Sceso in campo un anno fa contro Hamid Karzai, Abdullah scommette le sue possibilità su tre carte: l’identità etnica famigliare, il passato da combattente antisovietico e la proposta di condurre un dialogo «alla luce del sole» con i taleban pronti a voltare le spalle al mullah Omar. L’identità è quella ricevuta dai genitori: il padre pashtun originario di Kandahar, la città del Sud roccaforte dei taleban, e la madre tagika delle tribù del nord gli consentono di trovare ascolto nelle maggiori componenti etniche del Paese. Il passato da combattente contro l’occupazione sovietica è quello che esalta indossando il pakol, cappello tondo di lana emblema dei mujaheddin nei quali si arruolò a metà degli anni Ottanta nel campo profughi di Peshawar, in Pakistan, facendosi largo grazie ad fatto di essere un apprezzato dottore - specializzato in oftalmica all’ateneo di Kabul - fino a diventare il medico personale di Ahmad Shah Masud, il comandante dei mujaheddin dell’Alleanza del Nord che lo volle anche come consigliere politico, trasformandolo poi nel portavoce della resistenza contro l’Armata Rossa. A Masud piaceva il giovane pashtun-tagiko anche per il fatto di essere un poliglotta - è fluente in inglese e francese - e quando alla fine del 2001 l’Alleanza del Nord aiutò le forze armate americane a rovesciare il regime dei taleban del mullah Omar fu il nuovo presidente Hamid Karzai a volerlo come primo ministro degli Esteri.

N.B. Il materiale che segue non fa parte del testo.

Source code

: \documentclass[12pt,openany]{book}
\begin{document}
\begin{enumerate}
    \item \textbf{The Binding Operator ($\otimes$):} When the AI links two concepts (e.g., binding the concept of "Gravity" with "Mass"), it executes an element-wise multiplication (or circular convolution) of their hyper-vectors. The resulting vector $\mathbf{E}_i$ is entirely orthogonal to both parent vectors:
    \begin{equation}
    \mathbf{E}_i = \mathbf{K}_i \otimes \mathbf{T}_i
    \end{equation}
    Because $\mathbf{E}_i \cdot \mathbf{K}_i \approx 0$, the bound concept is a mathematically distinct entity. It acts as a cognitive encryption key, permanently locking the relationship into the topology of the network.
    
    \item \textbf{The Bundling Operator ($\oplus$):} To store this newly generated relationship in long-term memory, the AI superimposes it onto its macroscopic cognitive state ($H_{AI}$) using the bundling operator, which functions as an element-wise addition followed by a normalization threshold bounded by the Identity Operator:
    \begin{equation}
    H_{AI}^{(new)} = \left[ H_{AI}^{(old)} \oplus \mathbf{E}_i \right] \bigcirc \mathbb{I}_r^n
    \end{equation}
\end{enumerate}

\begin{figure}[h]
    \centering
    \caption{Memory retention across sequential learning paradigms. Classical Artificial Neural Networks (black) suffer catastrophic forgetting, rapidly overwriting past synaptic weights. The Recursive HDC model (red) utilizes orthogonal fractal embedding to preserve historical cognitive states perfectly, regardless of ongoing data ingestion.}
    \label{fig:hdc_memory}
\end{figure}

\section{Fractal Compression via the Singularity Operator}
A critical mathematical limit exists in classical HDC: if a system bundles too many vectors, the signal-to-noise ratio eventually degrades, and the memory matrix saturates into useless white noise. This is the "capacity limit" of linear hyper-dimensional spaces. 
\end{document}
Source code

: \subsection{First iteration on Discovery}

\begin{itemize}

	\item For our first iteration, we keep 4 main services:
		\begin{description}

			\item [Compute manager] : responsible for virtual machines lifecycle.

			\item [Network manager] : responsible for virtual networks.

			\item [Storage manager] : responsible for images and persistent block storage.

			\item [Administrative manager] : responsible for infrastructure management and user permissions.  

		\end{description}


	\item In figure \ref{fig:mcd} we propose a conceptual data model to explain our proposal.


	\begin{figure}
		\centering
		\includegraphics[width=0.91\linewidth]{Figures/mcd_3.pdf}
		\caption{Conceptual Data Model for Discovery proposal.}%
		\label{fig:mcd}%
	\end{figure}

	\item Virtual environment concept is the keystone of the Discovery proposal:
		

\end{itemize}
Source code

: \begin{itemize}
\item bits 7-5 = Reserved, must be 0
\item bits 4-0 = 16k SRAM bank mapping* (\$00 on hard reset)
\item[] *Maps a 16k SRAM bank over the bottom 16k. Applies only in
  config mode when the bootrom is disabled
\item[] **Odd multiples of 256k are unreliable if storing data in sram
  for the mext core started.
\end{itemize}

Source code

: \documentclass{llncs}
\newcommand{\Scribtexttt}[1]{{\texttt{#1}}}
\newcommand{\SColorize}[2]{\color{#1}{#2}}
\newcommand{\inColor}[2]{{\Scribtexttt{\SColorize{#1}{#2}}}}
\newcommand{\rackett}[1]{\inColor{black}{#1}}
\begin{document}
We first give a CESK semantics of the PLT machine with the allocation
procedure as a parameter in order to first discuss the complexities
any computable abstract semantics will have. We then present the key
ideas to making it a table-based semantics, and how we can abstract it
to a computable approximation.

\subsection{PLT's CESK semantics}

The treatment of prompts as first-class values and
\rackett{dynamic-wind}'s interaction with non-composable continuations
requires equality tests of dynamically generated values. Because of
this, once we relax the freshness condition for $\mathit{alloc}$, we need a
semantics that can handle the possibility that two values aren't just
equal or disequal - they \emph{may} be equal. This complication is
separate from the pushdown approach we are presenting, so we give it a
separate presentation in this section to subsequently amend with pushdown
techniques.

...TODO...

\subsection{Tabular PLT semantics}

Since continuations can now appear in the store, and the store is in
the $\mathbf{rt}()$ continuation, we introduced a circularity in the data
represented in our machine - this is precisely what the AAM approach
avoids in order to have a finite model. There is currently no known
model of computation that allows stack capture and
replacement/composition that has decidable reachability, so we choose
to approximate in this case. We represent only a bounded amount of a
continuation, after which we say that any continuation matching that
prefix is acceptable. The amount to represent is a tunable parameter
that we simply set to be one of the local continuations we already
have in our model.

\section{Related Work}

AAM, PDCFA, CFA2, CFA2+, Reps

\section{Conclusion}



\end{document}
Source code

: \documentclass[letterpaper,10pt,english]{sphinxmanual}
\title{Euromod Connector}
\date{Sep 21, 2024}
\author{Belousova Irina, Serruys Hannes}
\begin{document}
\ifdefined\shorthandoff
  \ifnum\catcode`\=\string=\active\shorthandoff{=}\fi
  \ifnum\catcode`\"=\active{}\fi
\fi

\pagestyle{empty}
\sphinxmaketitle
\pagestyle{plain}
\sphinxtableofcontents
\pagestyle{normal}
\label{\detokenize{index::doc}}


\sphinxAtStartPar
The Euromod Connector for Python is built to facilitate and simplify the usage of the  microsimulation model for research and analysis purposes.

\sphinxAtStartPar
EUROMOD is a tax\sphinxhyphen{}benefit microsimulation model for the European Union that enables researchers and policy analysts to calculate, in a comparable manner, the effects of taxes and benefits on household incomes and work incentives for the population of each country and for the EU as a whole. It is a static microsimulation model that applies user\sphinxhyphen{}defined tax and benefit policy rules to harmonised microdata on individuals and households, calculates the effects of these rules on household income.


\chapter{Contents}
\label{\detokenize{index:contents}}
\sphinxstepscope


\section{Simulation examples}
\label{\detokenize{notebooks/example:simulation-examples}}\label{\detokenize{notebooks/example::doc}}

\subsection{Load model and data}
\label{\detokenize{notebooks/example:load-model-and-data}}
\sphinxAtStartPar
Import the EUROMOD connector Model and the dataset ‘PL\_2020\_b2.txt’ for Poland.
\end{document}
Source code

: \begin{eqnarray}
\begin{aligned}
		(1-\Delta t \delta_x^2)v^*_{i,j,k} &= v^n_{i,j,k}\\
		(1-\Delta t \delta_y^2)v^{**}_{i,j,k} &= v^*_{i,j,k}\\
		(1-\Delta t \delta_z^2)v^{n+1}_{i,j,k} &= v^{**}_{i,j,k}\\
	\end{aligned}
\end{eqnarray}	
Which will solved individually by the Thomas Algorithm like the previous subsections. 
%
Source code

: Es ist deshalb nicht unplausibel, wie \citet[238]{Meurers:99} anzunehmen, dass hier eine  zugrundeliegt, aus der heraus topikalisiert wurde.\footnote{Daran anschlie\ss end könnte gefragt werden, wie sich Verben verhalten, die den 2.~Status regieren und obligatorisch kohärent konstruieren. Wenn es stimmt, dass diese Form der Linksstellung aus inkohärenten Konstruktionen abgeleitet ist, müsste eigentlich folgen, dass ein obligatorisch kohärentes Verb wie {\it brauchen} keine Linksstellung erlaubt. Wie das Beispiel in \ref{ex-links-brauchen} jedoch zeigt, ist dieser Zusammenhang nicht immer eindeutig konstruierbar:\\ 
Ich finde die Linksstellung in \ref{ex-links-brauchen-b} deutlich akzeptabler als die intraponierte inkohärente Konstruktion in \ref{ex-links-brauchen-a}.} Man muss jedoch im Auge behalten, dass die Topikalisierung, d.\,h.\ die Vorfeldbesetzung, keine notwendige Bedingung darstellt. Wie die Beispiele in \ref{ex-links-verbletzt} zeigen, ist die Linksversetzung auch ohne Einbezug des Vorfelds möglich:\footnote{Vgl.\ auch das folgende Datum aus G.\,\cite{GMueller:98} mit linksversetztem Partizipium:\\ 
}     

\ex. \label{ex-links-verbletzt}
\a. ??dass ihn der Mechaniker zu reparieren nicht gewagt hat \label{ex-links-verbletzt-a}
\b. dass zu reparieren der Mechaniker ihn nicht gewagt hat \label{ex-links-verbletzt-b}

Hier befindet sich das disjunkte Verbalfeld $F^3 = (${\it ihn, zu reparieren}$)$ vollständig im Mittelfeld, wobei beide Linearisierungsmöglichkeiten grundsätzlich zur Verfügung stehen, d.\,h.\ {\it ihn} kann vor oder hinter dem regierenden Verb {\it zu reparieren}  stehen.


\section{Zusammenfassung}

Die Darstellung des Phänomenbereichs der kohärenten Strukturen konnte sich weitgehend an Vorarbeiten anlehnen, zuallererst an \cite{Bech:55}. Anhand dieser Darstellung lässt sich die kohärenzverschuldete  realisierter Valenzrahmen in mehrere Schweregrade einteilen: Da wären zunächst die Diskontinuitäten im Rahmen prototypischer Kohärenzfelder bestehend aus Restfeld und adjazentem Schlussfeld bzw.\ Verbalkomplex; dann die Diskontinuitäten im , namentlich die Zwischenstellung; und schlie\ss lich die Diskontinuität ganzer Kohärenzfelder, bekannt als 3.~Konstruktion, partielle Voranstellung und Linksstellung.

Abdullah Abdullah in realtà afferma che le cose andarono un po’ diversamente, ovvero che fu lui alla conferenza internazionale di Bonn del dicembre 2001 a fare il nome di Karzai per guidare il dopo-taleban ma ciò che più conta è che i due leader hanno lavorato assieme, dividendosi il compito di dialogare con l’Occidente e rimettere in piedi la nazione. Fino alla rottura politica, avvenuta tre anni fa, quando Abdullah sollevò ripetute obiezioni nei confronti dell’eccesso di tolleranza di Karzai per la dilagante corruzione pubblica che oggi irrita l’amministrazione Obama. Nelle ultime settimane proprio questo è stato il suo cavallo di battaglia elettorale lamentando il fatto che «durante l’attuale presidenza i problemi non sono stati risolti ma si sono ingigantiti». Sostenuto dal Fronte Nazionale, il maggiore partito d’opposizione, Abdullah punta a raccogliere i voti dalle categorie più sofferenti della società afghana. In mente ha anche una riforma dell’amministrazione pubblica, proponendo di far svolgere elezioni locali nelle 34 province e nei 400 distretti in cui è suddiviso l’Afghanistan «al fine di aumentare il sostegno popolare per il governo centrale». Fino ad un mese fa l’amministrazione Usa non ne aveva preso troppo sul serio la candidatura ma poi sono arrivati due sondaggi indipendenti - realizzati da istituti americani - che accreditano la possibilità che riesca a strappare un numero sufficiente di voti a Karzai per obbligarlo ad affrontare il ballottaggio in ottobre, quando la partita potrebbe essere aperta. A rafforzare le speranze di Abdullah c’è soprattutto la folla di giovani e giovanissimi che lo segue ovunque vada.